[Stored data]
-----

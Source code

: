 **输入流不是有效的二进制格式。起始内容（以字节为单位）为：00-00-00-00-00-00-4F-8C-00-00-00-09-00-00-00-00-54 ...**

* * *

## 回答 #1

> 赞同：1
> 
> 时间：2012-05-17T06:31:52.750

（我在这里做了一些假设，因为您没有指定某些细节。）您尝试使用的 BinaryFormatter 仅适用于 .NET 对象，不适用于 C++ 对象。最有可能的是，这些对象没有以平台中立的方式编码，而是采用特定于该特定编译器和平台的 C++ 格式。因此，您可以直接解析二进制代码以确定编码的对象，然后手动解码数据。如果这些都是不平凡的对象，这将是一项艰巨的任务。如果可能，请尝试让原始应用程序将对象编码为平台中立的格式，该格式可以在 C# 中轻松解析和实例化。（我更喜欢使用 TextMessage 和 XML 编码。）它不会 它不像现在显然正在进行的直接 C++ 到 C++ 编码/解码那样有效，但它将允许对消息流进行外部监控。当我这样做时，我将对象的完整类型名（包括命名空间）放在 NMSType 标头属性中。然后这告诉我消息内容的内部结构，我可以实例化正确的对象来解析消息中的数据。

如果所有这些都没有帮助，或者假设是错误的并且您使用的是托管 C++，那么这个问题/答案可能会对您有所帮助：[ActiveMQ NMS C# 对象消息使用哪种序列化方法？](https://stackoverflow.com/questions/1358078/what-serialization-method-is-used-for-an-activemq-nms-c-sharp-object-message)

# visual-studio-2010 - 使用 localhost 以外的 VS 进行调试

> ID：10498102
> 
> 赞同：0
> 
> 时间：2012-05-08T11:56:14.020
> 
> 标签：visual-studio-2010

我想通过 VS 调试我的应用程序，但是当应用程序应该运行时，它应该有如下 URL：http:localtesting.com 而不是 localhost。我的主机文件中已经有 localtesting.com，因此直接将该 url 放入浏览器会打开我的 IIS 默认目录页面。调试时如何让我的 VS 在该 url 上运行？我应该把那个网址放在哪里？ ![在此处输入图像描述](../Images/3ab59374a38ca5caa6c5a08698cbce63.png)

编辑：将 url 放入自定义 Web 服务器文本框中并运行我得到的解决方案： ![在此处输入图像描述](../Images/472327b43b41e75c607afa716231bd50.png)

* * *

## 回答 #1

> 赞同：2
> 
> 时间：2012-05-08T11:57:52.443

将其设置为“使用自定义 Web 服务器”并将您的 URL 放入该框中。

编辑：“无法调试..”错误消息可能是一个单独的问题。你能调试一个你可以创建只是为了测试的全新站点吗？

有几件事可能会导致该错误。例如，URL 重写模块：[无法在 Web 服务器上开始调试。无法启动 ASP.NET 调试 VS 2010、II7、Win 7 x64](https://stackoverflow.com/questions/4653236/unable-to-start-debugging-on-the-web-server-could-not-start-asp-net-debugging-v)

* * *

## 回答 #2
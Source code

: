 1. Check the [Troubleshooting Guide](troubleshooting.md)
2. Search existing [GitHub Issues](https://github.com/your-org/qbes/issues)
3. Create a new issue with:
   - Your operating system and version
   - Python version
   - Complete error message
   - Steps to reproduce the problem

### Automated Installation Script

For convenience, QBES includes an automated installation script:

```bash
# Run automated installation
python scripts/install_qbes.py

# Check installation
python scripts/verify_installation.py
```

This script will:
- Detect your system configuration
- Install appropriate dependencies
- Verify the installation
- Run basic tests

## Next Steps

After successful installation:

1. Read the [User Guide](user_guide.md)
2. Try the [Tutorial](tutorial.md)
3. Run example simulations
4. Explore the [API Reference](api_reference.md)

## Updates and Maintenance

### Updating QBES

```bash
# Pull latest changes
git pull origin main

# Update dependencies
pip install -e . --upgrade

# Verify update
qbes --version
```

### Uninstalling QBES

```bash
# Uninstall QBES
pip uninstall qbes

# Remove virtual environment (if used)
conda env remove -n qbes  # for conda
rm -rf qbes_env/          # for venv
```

-----

EXERCISE PROMPT:
Scan the entries above for the string "Images" and copy each line containing it.

RESPONSE TO THE EXERCISE:
我想通过 VS 调试我的应用程序，但是当应用程序应该运行时，它应该有如下 URL：http:localtesting.com 而不是 localhost。我的主机文件中已经有 localtesting.com，因此直接将该 url 放入浏览器会打开我的 IIS 默认目录页面。调试时如何让我的 VS 在该 url 上运行？我应该把那个网址放在哪里？ ![在此处输入图像描述](../Images/3ab59374a38ca5caa6c5a08698cbce63.png)
编辑：将 url 放入自定义 Web 服务器文本框中并运行我得到的解决方案： ![在此处输入图像描述](../Images/472327b43b41e75c607afa716231bd50.png)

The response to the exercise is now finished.